Plaintiff is a company which furnishes stone for the purpose of being put into buildings. In the instance of this controversy, it furnished stone to a sub-contractor, which went into the construction of a large church building in Kansas City, Missouri. Not having received payment of its account, plaintiff instituted this action against the sub-contractor and the defendant church to enforce a mechanic's lien. The judgment in the trial court was for the plaintiff against the sub-contractor for the amount of the account, but was for the church building on the lien. Plaintiff appealed.

It appears that W. H. Johns was the contractor for the erection of the church building and that he sublet the stone work to defendant Donnelly. It also appears that plaintiff has a stone quarry at Carthage, Missouri, and that it furnished stone for the building to Donnelly. But there was evidence to prove that Donnelly had other contracts and that stone furnished by defendants was sent to the yards at Kansas City and used at other places as well as on the church building and there was also evidence tending to prove that some of the stone included in plaintiff's account was furnished to defendant Donnelly before the contract for the church building was let.

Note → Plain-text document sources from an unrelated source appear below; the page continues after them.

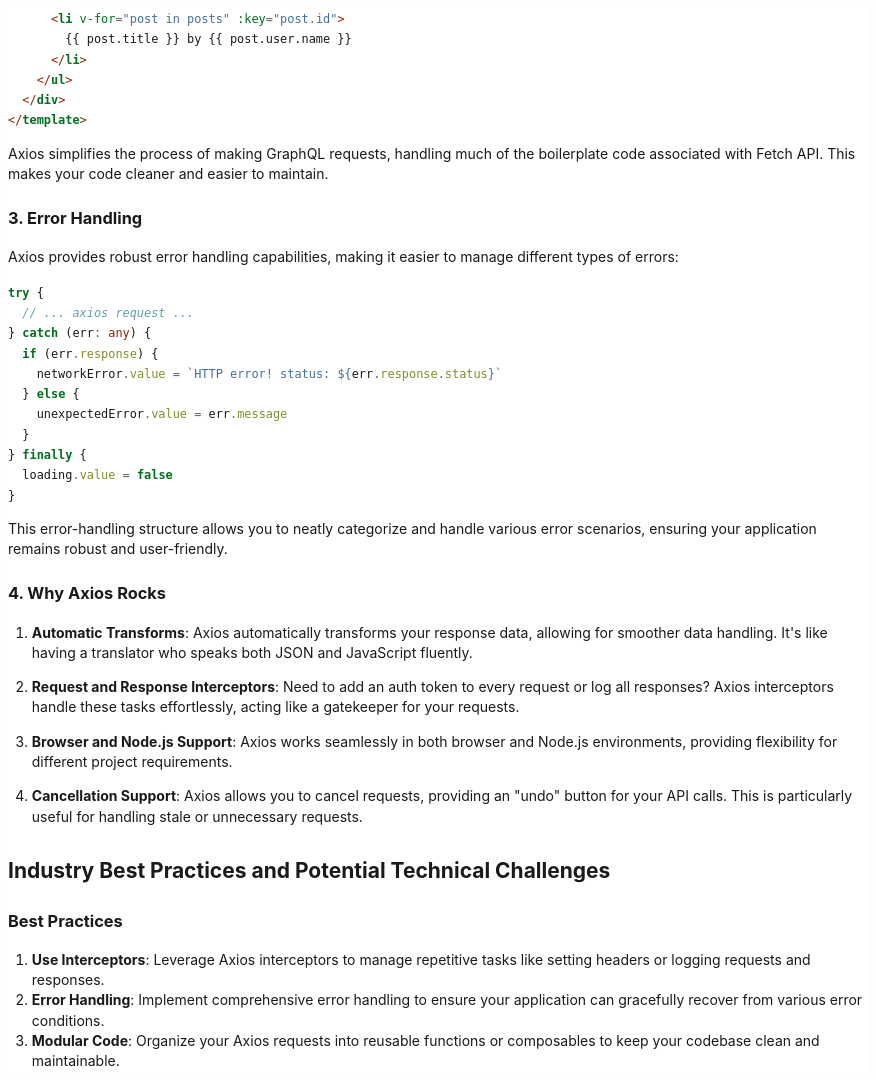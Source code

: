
 ```html
      <li v-for="post in posts" :key="post.id">
        {{ post.title }} by {{ post.user.name }}
      </li>
    </ul>
  </div>
</template>
```

Axios simplifies the process of making GraphQL requests, handling much of the boilerplate code associated with Fetch API. This makes your code cleaner and easier to maintain.

### 3. Error Handling

Axios provides robust error handling capabilities, making it easier to manage different types of errors:

```typescript
try {
  // ... axios request ...
} catch (err: any) {
  if (err.response) {
    networkError.value = `HTTP error! status: ${err.response.status}`
  } else {
    unexpectedError.value = err.message
  }
} finally {
  loading.value = false
}
```

This error-handling structure allows you to neatly categorize and handle various error scenarios, ensuring your application remains robust and user-friendly.

### 4. Why Axios Rocks

1. **Automatic Transforms**: Axios automatically transforms your response data, allowing for smoother data handling. It's like having a translator who speaks both JSON and JavaScript fluently.
2. **Request and Response Interceptors**: Need to add an auth token to every request or log all responses? Axios interceptors handle these tasks effortlessly, acting like a gatekeeper for your requests.

3. **Browser and Node.js Support**: Axios works seamlessly in both browser and Node.js environments, providing flexibility for different project requirements.

4. **Cancellation Support**: Axios allows you to cancel requests, providing an "undo" button for your API calls. This is particularly useful for handling stale or unnecessary requests.

## Industry Best Practices and Potential Technical Challenges

### Best Practices

1. **Use Interceptors**: Leverage Axios interceptors to manage repetitive tasks like setting headers or logging requests and responses.
2. **Error Handling**: Implement comprehensive error handling to ensure your application can gracefully recover from various error conditions.
3. **Modular Code**: Organize your Axios requests into reusable functions or composables to keep your codebase clean and maintainable.
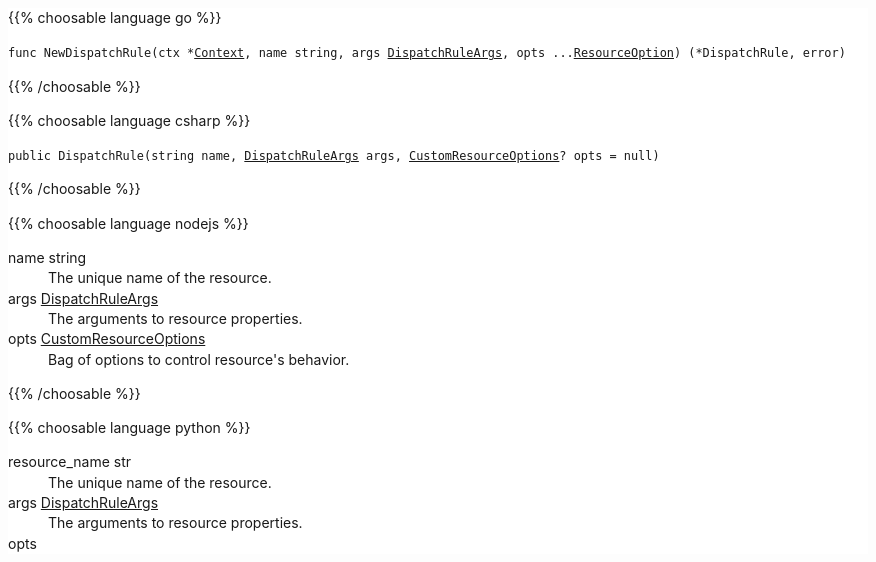 {{% choosable language go %}}
<div class="highlight"><pre class="chroma"><code class="language-go" data-lang="go"><span class="k">func </span><span class="nx">NewDispatchRule</span><span class="p">(</span><span class="nx">ctx</span><span class="p"> *</span><span class="nx"><a href="https://pkg.go.dev/github.com/pulumi/pulumi/sdk/v3/go/pulumi?tab=doc#Context">Context</a></span><span class="p">,</span> <span class="nx">name</span><span class="p"> </span><span class="nx">string</span><span class="p">,</span> <span class="nx">args</span><span class="p"> </span><span class="nx"><a href="#inputs">DispatchRuleArgs</a></span><span class="p">,</span> <span class="nx">opts</span><span class="p"> ...</span><span class="nx"><a href="https://pkg.go.dev/github.com/pulumi/pulumi/sdk/v3/go/pulumi?tab=doc#ResourceOption">ResourceOption</a></span><span class="p">) (*<span class="nx">DispatchRule</span>, error)</span></code></pre></div>
{{% /choosable %}}

{{% choosable language csharp %}}
<div class="highlight"><pre class="chroma"><code class="language-csharp" data-lang="csharp"><span class="k">public </span><span class="nx">DispatchRule</span><span class="p">(</span><span class="nx">string</span><span class="p"> </span><span class="nx">name<span class="p">,</span> <span class="nx"><a href="#inputs">DispatchRuleArgs</a></span><span class="p"> </span><span class="nx">args<span class="p">,</span> <span class="nx"><a href="/docs/reference/pkg/dotnet/Pulumi/Pulumi.CustomResourceOptions.html">CustomResourceOptions</a></span><span class="p">? </span><span class="nx">opts = null<span class="p">)</span></code></pre></div>
{{% /choosable %}}

{{% choosable language nodejs %}}

<dl class="resources-properties"><dt
        class="property-required" title="Required">
        <span>name</span>
        <span class="property-indicator"></span>
        <span class="property-type">string</span>
    </dt>
    <dd>The unique name of the resource.</dd><dt
        class="property-required" title="Required">
        <span>args</span>
        <span class="property-indicator"></span>
        <span class="property-type"><a href="#inputs">DispatchRuleArgs</a></span>
    </dt>
    <dd>The arguments to resource properties.</dd><dt
        class="property-optional" title="Optional">
        <span>opts</span>
        <span class="property-indicator"></span>
        <span class="property-type"><a href="/docs/reference/pkg/nodejs/pulumi/pulumi/#CustomResourceOptions">CustomResourceOptions</a></span>
    </dt>
    <dd>Bag of options to control resource&#39;s behavior.</dd></dl>

{{% /choosable %}}

{{% choosable language python %}}

<dl class="resources-properties"><dt
        class="property-required" title="Required">
        <span>resource_name</span>
        <span class="property-indicator"></span>
        <span class="property-type">str</span>
    </dt>
    <dd>The unique name of the resource.</dd><dt
        class="property-required" title="Required">
        <span>args</span>
        <span class="property-indicator"></span>
        <span class="property-type"><a href="#inputs">DispatchRuleArgs</a></span>
    </dt>
    <dd>The arguments to resource properties.</dd><dt
        class="property-optional" title="Optional">
        <span>opts</span>
        <span class="property-indicator"></span>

The law is that in order to maintain a mechanic's lien against the owner for material furnished to a contractor, or sub-contractor, it must have been furnished by the materialman for the building and must also have entered into its construction. It is also the law that the party seeking to enforce a lien against the owner must file a just and true account of the material furnished. It must be a just and true account of lienable material and if there is purposely included non-lienable articles, it will vitiate the lien. [Dougherty & Moss L. Co. v. Rothbaum (decided this term.)] And though if non-lienable articles are, by mistake, innocently included, it will not vitiate the lien (Hydraulic Press Brick Co. v. McTaggart, 76 Mo.App. 347), yet if they are of such nature, or the facts are such, that the good cannot be separated from the bad, the whole lien is destroyed. [Dugan Cut Stone Co. v. Gray, 43 Mo.App. 671; O'Brien Boiler Works v. Haydock, 59 Mo.App. 653; Lumber Co. v. Wright, 81 Mo.App. 535.] In Boisot on Mechanics Liens, sec. 428, the rule is stated as follows: "In order to render an error in the claim harmless, it must not only have been innocently made, but must be of such a nature that the elements of a valid lien can be found in the allegations that are correct. Where a mechanic has so intermingled his lien claim with non-lien items that the exact amount for which he is entitled to a lien cannot be readily ascertained by inspection of the claim, the whole lien must fail, whether the error was intentional or unintentional."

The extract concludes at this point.